Can Climate Change be a Driver for Land-Use Change and Adaptive Forest Management?

C-01 Climate Change: A Driver for Land-Use Change and Adaptive Forest Management on Six Continents

 

How is our changing climate impacting our forest ecosystems, and how do we deal with the myriad issues associated with this controversial subject?

Source: Neil Palmer/CIAT for Center for International Forestry Research (CIFOR).
Source: Neil Palmer/CIAT for Center for International Forestry Research (CIFOR).

Tuesday’s session on this meaty subject brought together discussions on the role a changing climate can play in informing policy decisions regarding the management of forest ecosystems within the context of adaptive, collaborative resource management.

Switzerland’s Marc Hanewinkel gave a fascinating talk about the impacts of climate change on major forest ecosystems in Europe. Using various models and scenarios that projected anticipated climate changes into the year 2100, Hanewinkel outlined a number of significant scenarios the continent is likely to deal with over the next several decades. Of note, were the uncertainties concerning the amount of precipitation anticipated across a large swath of the continent. Rising temperatures are likely to increase the maximum number of continuous dry days, especially in the countries along the Mediterranean coast, while biome shifts in some areas might be inevitable.

Why should we care about the anticipated rise in continuous dry days, or biome shifts? According to Hanewinkel, these changes could have very serious ramifications on forest management. Some of the synergistic interactions associated with such changes might lead to increased Net Primary Production (NPP) in countries in Northern Europe, while there would be an opposite effect in the south. Increased productivity, he pointed out, is not necessarily good.

Systems can be very productive, and all of a sudden, face sudden and catastrophic collapse due to unknown interactions associated with climate change.
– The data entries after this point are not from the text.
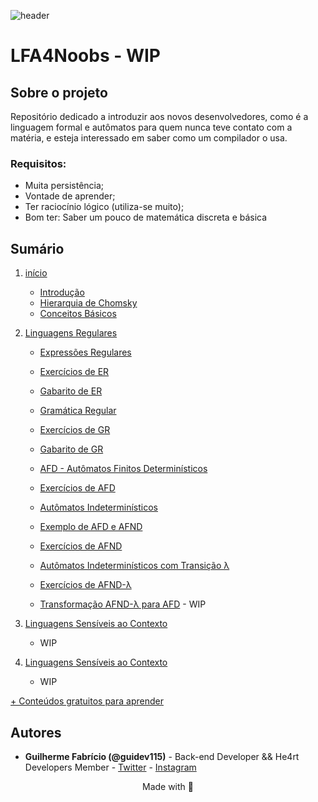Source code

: ![header](https://github.com/andreluispy/assembly4noobs/blob/main/header-4noobs.svg)

# LFA4Noobs - WIP

## Sobre o projeto

Repositório dedicado a introduzir aos novos desenvolvedores, como é a linguagem formal e autômatos para quem nunca teve contato com a matéria, e esteja interessado em saber como um compilador o usa.

### Requisitos:
- Muita persistência;
- Vontade de aprender;
- Ter raciocínio lógico (utiliza-se muito);
- Bom ter: Saber um pouco de matemática discreta e básica

## Sumário

1. [início](1-introducao)
	- [Introdução](1-introducao/1-introducao-lfa.md)
	- [Hierarquia de Chomsky](1-introducao/2-hierarquia-chomsky.md)
	- [Conceitos Básicos](1-introducao/3-conceitos-basicos.md)


2. [Linguagens Regulares](2-linguagem-regulares)
	- [Expressões Regulares](2-linguagem-regulares/01-expressoes-regulares.md)
	- [Exercícios de ER](2-linguagem-regulares/02-exercicios-ER.md)
	- [Gabarito de ER](2-linguagem-regulares/03-gabarito-ER.md)


	- [Gramática Regular](2-linguagem-regulares/04-gramatica-regular.md)
	- [Exercícios de GR](2-linguagem-regulares/05-exercicios-GR.md)
	- [Gabarito de GR](2-linguagem-regulares/06-gabarito-GR.md)


	- [AFD - Autômatos Finitos Determinísticos](2-linguagem-regulares/07-automatos-deterministicos.md)
	- [Exercícios de AFD](2-linguagem-regulares/08-exercicios-afd.md)


	- [Autômatos Indeterminísticos](2-linguagem-regulares/10-automatos-inderministicos-afnd.md)
	- [Exemplo de AFD e AFND](2-linguagem-regulares/10.1-automatos-inderministicos-afnd.md)
	- [Exercícios de AFND](2-linguagem-regulares/11-exercicios-afnd.md)


	- [Autômatos Indeterminísticos com Transição λ](2-linguagem-regulares/13-automatos-inderministicos-λ-afnd-λ.md)
	- [Exercícios de AFND-λ](2-linguagem-regulares/14-exercicio-afnd-λ.md)


	- [Transformação AFND-λ para AFD](2-linguagem-regulares/16-transformacao-afndλ-afd.md) - WIP


3.  [Linguagens Sensíveis ao Contexto](3-linguagem-livre-contexto)
	- WIP

4.  [Linguagens Sensíveis ao Contexto](4-linguagem-sensiveis-contexto)
	- WIP


[+ Conteúdos gratuitos para aprender](https://github.com/he4rt/4noobs)

## Autores

- **Guilherme Fabrício (@guidev115)** - Back-end Developer && He4rt Developers Member - [Twitter](https://twitter.com/guidev115) - [Instagram](https://www.instagram.com/guidev115/)

<p align="center">Made with 💜</p>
Non-economical tree species might experience increased productivity, while valuable species (e.g., European Beech and Oak) might not, leading to their rapid decline. Forest pests and diseases brought on by climate change might be also compound these trees’ demise.
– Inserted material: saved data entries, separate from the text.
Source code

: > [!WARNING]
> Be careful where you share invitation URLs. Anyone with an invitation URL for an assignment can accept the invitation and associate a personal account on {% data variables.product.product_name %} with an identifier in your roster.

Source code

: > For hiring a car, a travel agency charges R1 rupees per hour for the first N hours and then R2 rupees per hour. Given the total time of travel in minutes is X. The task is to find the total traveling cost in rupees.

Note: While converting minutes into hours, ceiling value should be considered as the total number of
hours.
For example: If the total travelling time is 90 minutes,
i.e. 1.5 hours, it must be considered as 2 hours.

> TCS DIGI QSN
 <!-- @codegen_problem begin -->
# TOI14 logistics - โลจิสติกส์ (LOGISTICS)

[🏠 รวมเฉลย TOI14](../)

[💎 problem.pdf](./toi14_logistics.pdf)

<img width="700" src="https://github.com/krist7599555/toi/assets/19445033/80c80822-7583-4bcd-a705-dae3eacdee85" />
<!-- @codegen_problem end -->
Case studies from the United States on climate change and its effect on species population growth or demise corroborated some of the observations from the European example. These findings argued that changes in climate could lead to misaligning of tree species populations with respect to their suitable climatic habitats. Species that will better adapt and survive will depend on their ability to modify their phenotypes (phenotypic plasticity), and most likely their genotypes as well.

The example from Asia highlighted in the session illustrated the dynamism that has characterized forest management, from centralized to highly decentralized systems driven largely by the social change that has occurred over time. It is somewhat uncertain what kind of social changes a shift in climate might proffer upon institutions that are responsible for forest management in that continent.

All these examples highlight the complexity that lies ahead for policymakers, politicians, and others during these changing times. How will they deal with the uncertainties associated with forest management issues and other ecosystems in the face of climate change? Many of the ecosystem services that forests provide are sure to be altered in unknown ways.

The presenters reiterated that these uncertainties will drive the agenda for adaptive collaborative management. Decision-makers will be forced to work with the limited and sometimes controversial data/knowledge, collaborate across sectors, and craft plans for confronting the uncertain impact climate change will have on our forests. Going forward, our changing climate will drive the agenda for adaptive management of forests and other resources.